We may add that a grantee in fee, who Owes no duty to his grantor, is not estopped from disputing the title of such grantor. As was said in San Francisco v. Law-ton, 18 Cal. 476; 79 Am. Dec. 187: “ A grantee in fee may deny that his grantor had any title. With the execution of the conveyance the transaction between the parties is closed. -Thenceforth the grantee holds the property for himself, and is neither bound to surrender possession to his grantor nor to maintain the validity of his title.” In Osterhout v. Shoemaker, 3 Hill 518, it was said: “ There is no estoppel where the occupant is not under an obligation, express or implied, that he will at some time or in some event surrender the possession. The grantee in fee is under no such obligation. He does not receive the possession under any contract, express or implied, that he will ever give it up. He takes the land to hold for himself, and to dispose of it at pleasure. He owes no faith or allegiance to the grantor, and he does him no wrong when he treats him as an utter stranger to the title.” (Sparrow v. King-man, 1 N. Y., 253; Blight v. Rochester, 7 Wheat. 548; Propagation Society v. Town of Pawlet, 4 Pet. 506; Watkins v. Holman, 16 Pet. 54; Barker v. Salmon, 2 Met. 32.)

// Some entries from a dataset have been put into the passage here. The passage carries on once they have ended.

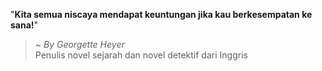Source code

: "**Kita semua niscaya mendapat keuntungan jika kau berkesempatan ke sana!**"

> ~ _By Georgette Heyer_  
Penulis novel sejarah dan novel detektif dari Inggris
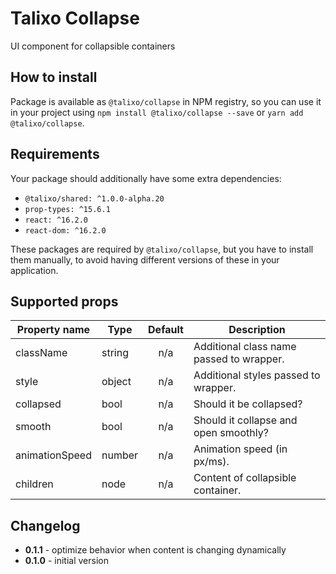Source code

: # Talixo Collapse

UI component for collapsible containers

## How to install

Package is available as `@talixo/collapse` in NPM registry, so you can use it in your project
using `npm install @talixo/collapse --save` or `yarn add @talixo/collapse`.

## Requirements

Your package should additionally have some extra dependencies:

- `@talixo/shared: ^1.0.0-alpha.20`
- `prop-types: ^15.6.1`
- `react: ^16.2.0`
- `react-dom: ^16.2.0`

These packages are required by `@talixo/collapse`, but you have to install them manually,
to avoid having different versions of these in your application.

## Supported props

Property name  | Type      | Default | Description                    
---------------|-----------|:-------:|--------------------------------
className      | string    | n/a     | Additional class name passed to wrapper.
style          | object    | n/a     | Additional styles passed to wrapper.
collapsed      | bool      | n/a     | Should it be collapsed?
smooth         | bool      | n/a     | Should it collapse and open smoothly?
animationSpeed | number    | n/a     | Animation speed (in px/ms).
children       | node      | n/a     | Content of collapsible container.

## Changelog

- **0.1.1** - optimize behavior when content is changing dynamically
- **0.1.0** - initial version
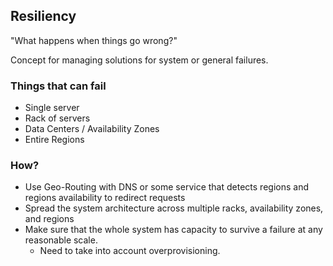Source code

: ## Resiliency

"What happens when things go wrong?"

Concept for managing solutions for system or general failures.

### Things that can fail

- Single server
- Rack of servers
- Data Centers / Availability Zones
- Entire Regions

### How?

- Use Geo-Routing with DNS or some service that detects regions and regions availability to redirect requests
- Spread the system architecture across multiple racks, availability zones, and regions
- Make sure that the whole system has capacity to survive a failure at any reasonable scale.
  - Need to take into account overprovisioning. 
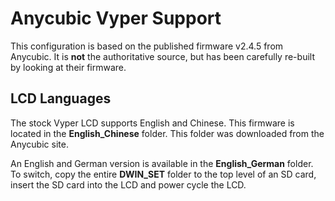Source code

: # Anycubic Vyper Support

This configuration is based on the published firmware v2.4.5 from Anycubic. It is **not** the authoritative source, but has been carefully re-built by looking at their firmware.

## LCD Languages

The stock Vyper LCD supports English and Chinese.  This firmware is located in the **English_Chinese** folder.  This folder was downloaded from the Anycubic site.

An English and German version is available in the **English_German** folder.  To switch, copy the entire **DWIN_SET** folder to the top level of an SD card, insert the SD card into the LCD and power cycle the LCD.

The question as to the character of the deed from Schultz to plaintiff was properly in issue. The answer of defendant Davis denied that plaintiff ever owned the land, and under such a denial it was proper to show that the deed to plaintiff was a mortgage, and hence did not convey the title. (Smith v. Smith, 80 Cal. 323; Grewell v. Walden, 23 Cal. 165.) It is conceded that the defendant, Davis, took the land subject to the lien of the mortgage executed by the plaintiff to Hattie Stoerling, but the mortgage was not yet due when this action was commenced. The note which it was given to secure was, it is true, payable on or before October 1, 1892. This gave plaintiff an option to pay it prior to *256that time, but did not give to the payee a right to enforce it until the date mentioned, and the obligation devolving upon defendant Davis is no greater than that of the plaintiff. Indeed, there is nothing in the record showing that the defendant, Davis, ever obligated herself to pay the note. She bought the land subject to the mortgage, and if she does not discharge it the land becomes liable for its payment, not because of any personal obligation on her part to pay the note, but because it is secured by a lien on such land.

The judgment and order appealed from should be affirmed.

Belcher, C., and Temple, C., concurred.

For the reasons given in the foregoing opinion the judgment and order appealed from are affirmed.

McFarland, J., De Haven, J., Fitzgerald, J.